Materials provided:
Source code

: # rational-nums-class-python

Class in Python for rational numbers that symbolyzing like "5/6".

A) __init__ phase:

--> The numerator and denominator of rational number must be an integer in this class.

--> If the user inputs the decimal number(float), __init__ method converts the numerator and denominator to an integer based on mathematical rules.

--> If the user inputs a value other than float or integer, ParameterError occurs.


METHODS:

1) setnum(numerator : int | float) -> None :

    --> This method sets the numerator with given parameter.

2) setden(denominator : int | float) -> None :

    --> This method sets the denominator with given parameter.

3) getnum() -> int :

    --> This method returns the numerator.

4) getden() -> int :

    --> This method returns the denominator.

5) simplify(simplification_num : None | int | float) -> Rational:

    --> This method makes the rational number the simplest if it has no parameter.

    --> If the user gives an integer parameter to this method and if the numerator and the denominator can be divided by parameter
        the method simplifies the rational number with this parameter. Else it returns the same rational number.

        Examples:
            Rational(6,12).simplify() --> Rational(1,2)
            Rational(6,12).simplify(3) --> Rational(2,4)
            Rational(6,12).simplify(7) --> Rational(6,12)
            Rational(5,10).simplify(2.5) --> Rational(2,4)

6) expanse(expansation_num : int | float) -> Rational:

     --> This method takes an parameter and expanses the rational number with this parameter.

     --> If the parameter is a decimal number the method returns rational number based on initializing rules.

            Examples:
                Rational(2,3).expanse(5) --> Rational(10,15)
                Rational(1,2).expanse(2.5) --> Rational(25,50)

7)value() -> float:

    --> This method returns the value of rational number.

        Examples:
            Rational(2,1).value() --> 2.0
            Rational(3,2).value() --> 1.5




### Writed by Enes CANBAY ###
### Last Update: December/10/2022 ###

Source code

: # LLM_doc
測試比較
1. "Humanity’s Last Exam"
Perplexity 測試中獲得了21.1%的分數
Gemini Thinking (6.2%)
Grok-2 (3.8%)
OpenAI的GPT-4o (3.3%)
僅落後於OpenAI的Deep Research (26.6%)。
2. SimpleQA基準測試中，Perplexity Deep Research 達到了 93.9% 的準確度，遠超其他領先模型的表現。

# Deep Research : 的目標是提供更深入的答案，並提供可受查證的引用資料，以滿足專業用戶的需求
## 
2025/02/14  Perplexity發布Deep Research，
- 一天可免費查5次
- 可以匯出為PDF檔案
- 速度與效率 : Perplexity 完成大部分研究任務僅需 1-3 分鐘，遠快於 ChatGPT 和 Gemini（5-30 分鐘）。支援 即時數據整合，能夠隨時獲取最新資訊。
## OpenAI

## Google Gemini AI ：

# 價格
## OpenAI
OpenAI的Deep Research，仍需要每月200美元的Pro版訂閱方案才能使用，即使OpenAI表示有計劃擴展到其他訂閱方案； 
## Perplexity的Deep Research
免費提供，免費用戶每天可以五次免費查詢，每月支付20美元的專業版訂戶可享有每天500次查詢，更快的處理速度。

Your instructions:
An exact restatement of the data is required.

Answer space:
Source code

: # rational-nums-class-python

Class in Python for rational numbers that symbolyzing like "5/6".

A) __init__ phase:

--> The numerator and denominator of rational number must be an integer in this class.

--> If the user inputs the decimal number(float), __init__ method converts the numerator and denominator to an integer based on mathematical rules.

--> If the user inputs a value other than float or integer, ParameterError occurs.


METHODS:

1) setnum(numerator : int | float) -> None :

    --> This method sets the numerator with given parameter.

2) setden(denominator : int | float) -> None :

    --> This method sets the denominator with given parameter.

3) getnum() -> int :

    --> This method returns the numerator.

4) getden() -> int :

    --> This method returns the denominator.

5) simplify(simplification_num : None | int | float) -> Rational:

    --> This method makes the rational number the simplest if it has no parameter.

    --> If the user gives an integer parameter to this method and if the numerator and the denominator can be divided by parameter
        the method simplifies the rational number with this parameter. Else it returns the same rational number.

        Examples:
            Rational(6,12).simplify() --> Rational(1,2)
            Rational(6,12).simplify(3) --> Rational(2,4)
            Rational(6,12).simplify(7) --> Rational(6,12)
            Rational(5,10).simplify(2.5) --> Rational(2,4)

6) expanse(expansation_num : int | float) -> Rational:

     --> This method takes an parameter and expanses the rational number with this parameter.

     --> If the parameter is a decimal number the method returns rational number based on initializing rules.

            Examples:
                Rational(2,3).expanse(5) --> Rational(10,15)
                Rational(1,2).expanse(2.5) --> Rational(25,50)

7)value() -> float:

    --> This method returns the value of rational number.

        Examples:
            Rational(2,1).value() --> 2.0
            Rational(3,2).value() --> 1.5




### Writed by Enes CANBAY ###
### Last Update: December/10/2022 ###

Source code

: # LLM_doc
測試比較
1. "Humanity’s Last Exam"
Perplexity 測試中獲得了21.1%的分數
Gemini Thinking (6.2%)
Grok-2 (3.8%)
OpenAI的GPT-4o (3.3%)
僅落後於OpenAI的Deep Research (26.6%)。
2. SimpleQA基準測試中，Perplexity Deep Research 達到了 93.9% 的準確度，遠超其他領先模型的表現。

# Deep Research : 的目標是提供更深入的答案，並提供可受查證的引用資料，以滿足專業用戶的需求
## 
2025/02/14  Perplexity發布Deep Research，
- 一天可免費查5次
- 可以匯出為PDF檔案
- 速度與效率 : Perplexity 完成大部分研究任務僅需 1-3 分鐘，遠快於 ChatGPT 和 Gemini（5-30 分鐘）。支援 即時數據整合，能夠隨時獲取最新資訊。
## OpenAI

## Google Gemini AI ：

# 價格
## OpenAI
OpenAI的Deep Research，仍需要每月200美元的Pro版訂閱方案才能使用，即使OpenAI表示有計劃擴展到其他訂閱方案； 
## Perplexity的Deep Research
免費提供，免費用戶每天可以五次免費查詢，每月支付20美元的專業版訂戶可享有每天500次查詢，更快的處理速度。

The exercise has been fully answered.